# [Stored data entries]
※

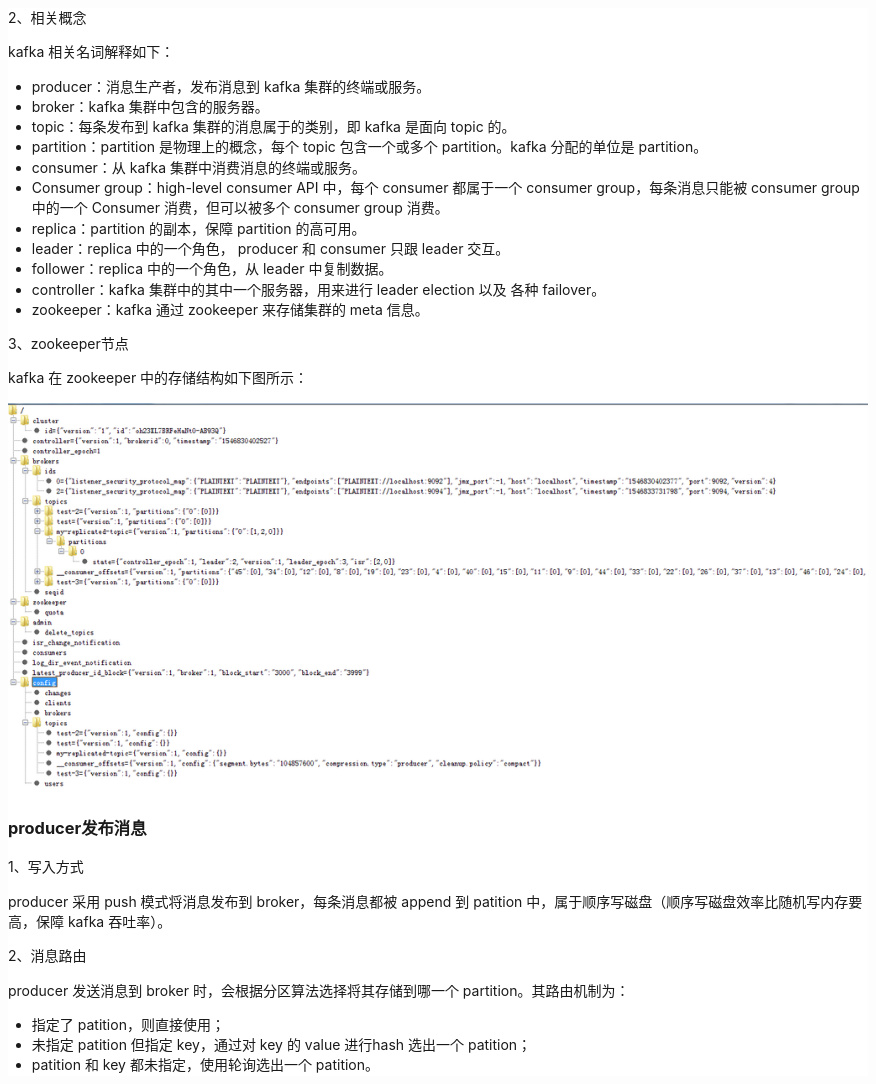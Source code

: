 2、相关概念

kafka 相关名词解释如下：

* producer：消息生产者，发布消息到 kafka 集群的终端或服务。
* broker：kafka 集群中包含的服务器。
* topic：每条发布到 kafka 集群的消息属于的类别，即 kafka 是面向 topic 的。
* partition：partition 是物理上的概念，每个 topic 包含一个或多个 partition。kafka 分配的单位是 partition。
* consumer：从 kafka 集群中消费消息的终端或服务。
* Consumer group：high-level consumer API 中，每个 consumer 都属于一个 consumer group，每条消息只能被 consumer group 中的一个 Consumer 消费，但可以被多个 consumer group 消费。
* replica：partition 的副本，保障 partition 的高可用。
* leader：replica 中的一个角色， producer 和 consumer 只跟 leader 交互。
* follower：replica 中的一个角色，从 leader 中复制数据。
* controller：kafka 集群中的其中一个服务器，用来进行 leader election 以及 各种 failover。
* zookeeper：kafka 通过 zookeeper 来存储集群的 meta 信息。

3、zookeeper节点

kafka 在 zookeeper 中的存储结构如下图所示：

![img](images/1614571848699.png)

### producer发布消息

1、写入方式

producer 采用 push 模式将消息发布到 broker，每条消息都被 append 到 patition 中，属于顺序写磁盘（顺序写磁盘效率比随机写内存要高，保障 kafka 吞吐率）。

2、消息路由

producer 发送消息到 broker 时，会根据分区算法选择将其存储到哪一个 partition。其路由机制为：

* 指定了 patition，则直接使用；
* 未指定 patition 但指定 key，通过对 key 的 value 进行hash 选出一个 patition；
* patition 和 key 都未指定，使用轮询选出一个 patition。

※

# [Task details]
Your answer must be an exact transcription of every entry, minus the pictures.

# [Response to the task]
Source code

: 2、相关概念

kafka 相关名词解释如下：

* producer：消息生产者，发布消息到 kafka 集群的终端或服务。
* broker：kafka 集群中包含的服务器。
* topic：每条发布到 kafka 集群的消息属于的类别，即 kafka 是面向 topic 的。
* partition：partition 是物理上的概念，每个 topic 包含一个或多个 partition。kafka 分配的单位是 partition。
* consumer：从 kafka 集群中消费消息的终端或服务。
* Consumer group：high-level consumer API 中，每个 consumer 都属于一个 consumer group，每条消息只能被 consumer group 中的一个 Consumer 消费，但可以被多个 consumer group 消费。
* replica：partition 的副本，保障 partition 的高可用。
* leader：replica 中的一个角色， producer 和 consumer 只跟 leader 交互。
* follower：replica 中的一个角色，从 leader 中复制数据。
* controller：kafka 集群中的其中一个服务器，用来进行 leader election 以及 各种 failover。
* zookeeper：kafka 通过 zookeeper 来存储集群的 meta 信息。

3、zookeeper节点

kafka 在 zookeeper 中的存储结构如下图所示：

![img](images/1614571848699.png)

### producer发布消息

1、写入方式

producer 采用 push 模式将消息发布到 broker，每条消息都被 append 到 patition 中，属于顺序写磁盘（顺序写磁盘效率比随机写内存要高，保障 kafka 吞吐率）。

2、消息路由

producer 发送消息到 broker 时，会根据分区算法选择将其存储到哪一个 partition。其路由机制为：

* 指定了 patition，则直接使用；
* 未指定 patition 但指定 key，通过对 key 的 value 进行hash 选出一个 patition；
* patition 和 key 都未指定，使用轮询选出一个 patition。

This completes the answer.